* **The problem**:
From the line with "## How to make" through the line with "for seeking change.", inclusive, return each line of the data below exactly and leave the rest out.
*** Block opens ***
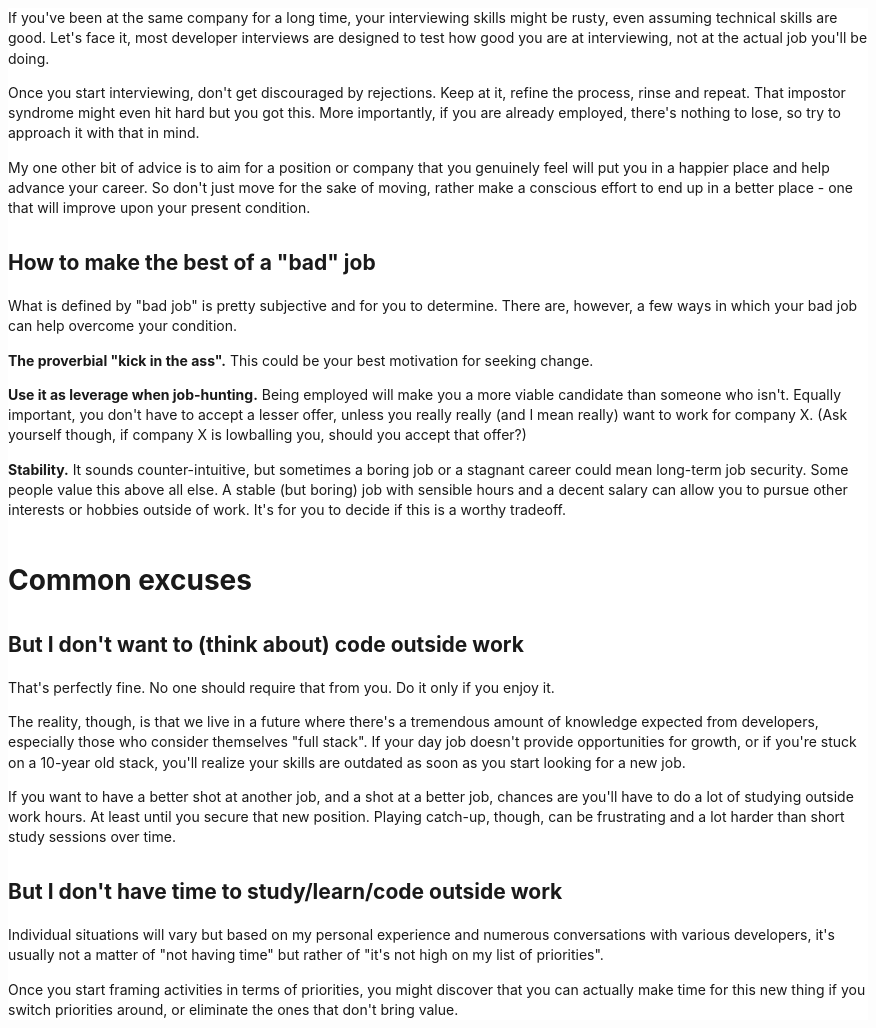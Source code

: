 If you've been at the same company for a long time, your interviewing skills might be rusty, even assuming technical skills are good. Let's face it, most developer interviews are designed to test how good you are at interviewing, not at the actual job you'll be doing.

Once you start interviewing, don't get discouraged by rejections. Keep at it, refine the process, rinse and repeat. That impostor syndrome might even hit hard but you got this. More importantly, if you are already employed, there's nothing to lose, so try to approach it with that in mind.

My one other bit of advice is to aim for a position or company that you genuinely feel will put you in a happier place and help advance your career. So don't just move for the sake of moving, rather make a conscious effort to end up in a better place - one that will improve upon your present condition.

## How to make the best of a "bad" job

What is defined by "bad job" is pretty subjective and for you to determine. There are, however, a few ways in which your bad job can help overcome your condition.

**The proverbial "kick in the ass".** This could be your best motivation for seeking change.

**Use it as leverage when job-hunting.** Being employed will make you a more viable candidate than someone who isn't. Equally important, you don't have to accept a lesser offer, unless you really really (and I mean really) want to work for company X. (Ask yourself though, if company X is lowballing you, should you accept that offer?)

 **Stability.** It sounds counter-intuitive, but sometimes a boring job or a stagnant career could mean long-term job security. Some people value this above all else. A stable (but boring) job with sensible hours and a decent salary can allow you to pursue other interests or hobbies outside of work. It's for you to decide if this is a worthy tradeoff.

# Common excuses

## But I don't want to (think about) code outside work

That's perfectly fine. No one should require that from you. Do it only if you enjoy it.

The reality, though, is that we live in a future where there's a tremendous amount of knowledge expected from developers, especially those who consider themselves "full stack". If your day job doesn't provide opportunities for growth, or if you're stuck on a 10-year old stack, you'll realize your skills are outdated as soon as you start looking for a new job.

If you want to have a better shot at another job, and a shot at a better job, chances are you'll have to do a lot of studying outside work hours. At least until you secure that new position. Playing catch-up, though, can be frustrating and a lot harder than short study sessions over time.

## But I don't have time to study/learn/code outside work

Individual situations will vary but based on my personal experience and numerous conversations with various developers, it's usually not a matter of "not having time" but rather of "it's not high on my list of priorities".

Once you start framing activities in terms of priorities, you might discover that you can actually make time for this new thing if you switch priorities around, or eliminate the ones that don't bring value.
*** Block closes ***
* **Result of this task**:
## How to make the best of a "bad" job

What is defined by "bad job" is pretty subjective and for you to determine. There are, however, a few ways in which your bad job can help overcome your condition.

**The proverbial "kick in the ass".** This could be your best motivation for seeking change.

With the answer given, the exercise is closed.